For a call stack which is deeper than LBR limit, HW will overwrite the
LBR register with oldest branch. Only partial call stacks can be
reconstructed.

However, the overwritten LBRs may still be retrieved from previous
sample. At that moment, HW hasn't overwritten the LBR registers yet.
Perf tools can stitch those overwritten LBRs on current call stacks to
get a more complete call stack.

To determine if LBRs can be stitched, perf tools need to compare current
sample with previous sample.

- They should have identical LBR records (Same from, to and flags
  values, and the same physical index of LBR registers).

- The searching starts from the base-of-stack of current sample.

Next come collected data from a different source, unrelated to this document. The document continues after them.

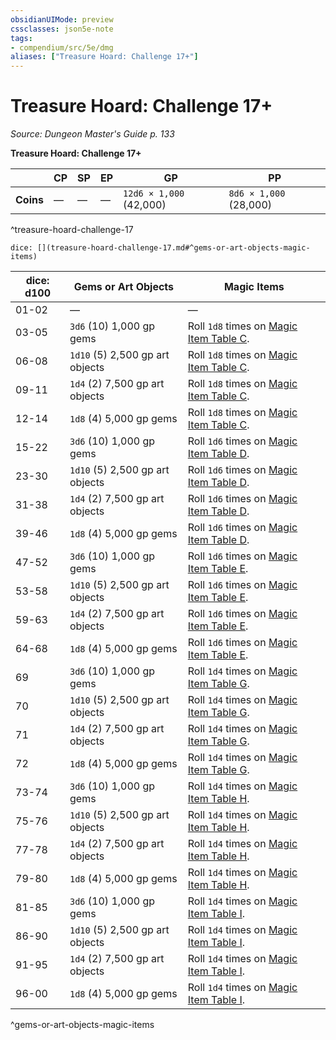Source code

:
 ```yaml
---
obsidianUIMode: preview
cssclasses: json5e-note
tags:
- compendium/src/5e/dmg
aliases: ["Treasure Hoard: Challenge 17+"]
---
```

# Treasure Hoard: Challenge 17+
*Source: Dungeon Master's Guide p. 133* 

**Treasure Hoard: Challenge 17+**

|  | CP | SP | EP | GP | PP |
|--|----|----|----|----|----|
| **Coins** | — | — | — | `12d6 × 1,000` (42,000) | `8d6 × 1,000` (28,000) |
^treasure-hoard-challenge-17

`dice: [](treasure-hoard-challenge-17.md#^gems-or-art-objects-magic-items)`

| dice: d100 | Gems or Art Objects | Magic Items |
|------------|---------------------|-------------|
| 01-02 | — | — |
| 03-05 | `3d6` (10) 1,000 gp gems | Roll `1d8` times on [Magic Item Table C](Mechanics/tables/magic-item-table-c.md). |
| 06-08 | `1d10` (5) 2,500 gp art objects | Roll `1d8` times on [Magic Item Table C](Mechanics/tables/magic-item-table-c.md). |
| 09-11 | `1d4` (2) 7,500 gp art objects | Roll `1d8` times on [Magic Item Table C](Mechanics/tables/magic-item-table-c.md). |
| 12-14 | `1d8` (4) 5,000 gp gems | Roll `1d8` times on [Magic Item Table C](Mechanics/tables/magic-item-table-c.md). |
| 15-22 | `3d6` (10) 1,000 gp gems | Roll `1d6` times on [Magic Item Table D](Mechanics/tables/magic-item-table-d.md). |
| 23-30 | `1d10` (5) 2,500 gp art objects | Roll `1d6` times on [Magic Item Table D](Mechanics/tables/magic-item-table-d.md). |
| 31-38 | `1d4` (2) 7,500 gp art objects | Roll `1d6` times on [Magic Item Table D](Mechanics/tables/magic-item-table-d.md). |
| 39-46 | `1d8` (4) 5,000 gp gems | Roll `1d6` times on [Magic Item Table D](Mechanics/tables/magic-item-table-d.md). |
| 47-52 | `3d6` (10) 1,000 gp gems | Roll `1d6` times on [Magic Item Table E](Mechanics/tables/magic-item-table-e.md). |
| 53-58 | `1d10` (5) 2,500 gp art objects | Roll `1d6` times on [Magic Item Table E](Mechanics/tables/magic-item-table-e.md). |
| 59-63 | `1d4` (2) 7,500 gp art objects | Roll `1d6` times on [Magic Item Table E](Mechanics/tables/magic-item-table-e.md). |
| 64-68 | `1d8` (4) 5,000 gp gems | Roll `1d6` times on [Magic Item Table E](Mechanics/tables/magic-item-table-e.md). |
| 69 | `3d6` (10) 1,000 gp gems | Roll `1d4` times on [Magic Item Table G](Mechanics/tables/magic-item-table-g.md). |
| 70 | `1d10` (5) 2,500 gp art objects | Roll `1d4` times on [Magic Item Table G](Mechanics/tables/magic-item-table-g.md). |
| 71 | `1d4` (2) 7,500 gp art objects | Roll `1d4` times on [Magic Item Table G](Mechanics/tables/magic-item-table-g.md). |
| 72 | `1d8` (4) 5,000 gp gems | Roll `1d4` times on [Magic Item Table G](Mechanics/tables/magic-item-table-g.md). |
| 73-74 | `3d6` (10) 1,000 gp gems | Roll `1d4` times on [Magic Item Table H](Mechanics/tables/magic-item-table-h.md). |
| 75-76 | `1d10` (5) 2,500 gp art objects | Roll `1d4` times on [Magic Item Table H](Mechanics/tables/magic-item-table-h.md). |
| 77-78 | `1d4` (2) 7,500 gp art objects | Roll `1d4` times on [Magic Item Table H](Mechanics/tables/magic-item-table-h.md). |
| 79-80 | `1d8` (4) 5,000 gp gems | Roll `1d4` times on [Magic Item Table H](Mechanics/tables/magic-item-table-h.md). |
| 81-85 | `3d6` (10) 1,000 gp gems | Roll `1d4` times on [Magic Item Table I](Mechanics/tables/magic-item-table-i.md). |
| 86-90 | `1d10` (5) 2,500 gp art objects | Roll `1d4` times on [Magic Item Table I](Mechanics/tables/magic-item-table-i.md). |
| 91-95 | `1d4` (2) 7,500 gp art objects | Roll `1d4` times on [Magic Item Table I](Mechanics/tables/magic-item-table-i.md). |
| 96-00 | `1d8` (4) 5,000 gp gems | Roll `1d4` times on [Magic Item Table I](Mechanics/tables/magic-item-table-i.md). |
^gems-or-art-objects-magic-items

Once perf determines to stitch the previous LBRs, the corresponding LBR
cursor nodes will be copied to 'lists'.  The 'lists' is to track the LBR
cursor nodes which are going to be stitched.

When the stitching is over, the nodes will not be freed immediately.
They will be moved to 'free_lists'. Next stitching may reuse the space.
Both 'lists' and 'free_lists' will be freed when all samples are
processed.

Committer notes:

Fix the intel-pt.c initialization of the union with 'struct
branch_flags', that breaks the build with its unnamed union on older gcc
versions.

Uninline thread__free_stitch_list(), as it grew big and started dragging
includes to thread.h, so move it to thread.c where what it needs in
terms of headers are already there.

This fixes the build in several systems such as debian:experimental when
cross building to the MIPS32 architecture, i.e. in the other cases what
was needed was being included by sheer luck.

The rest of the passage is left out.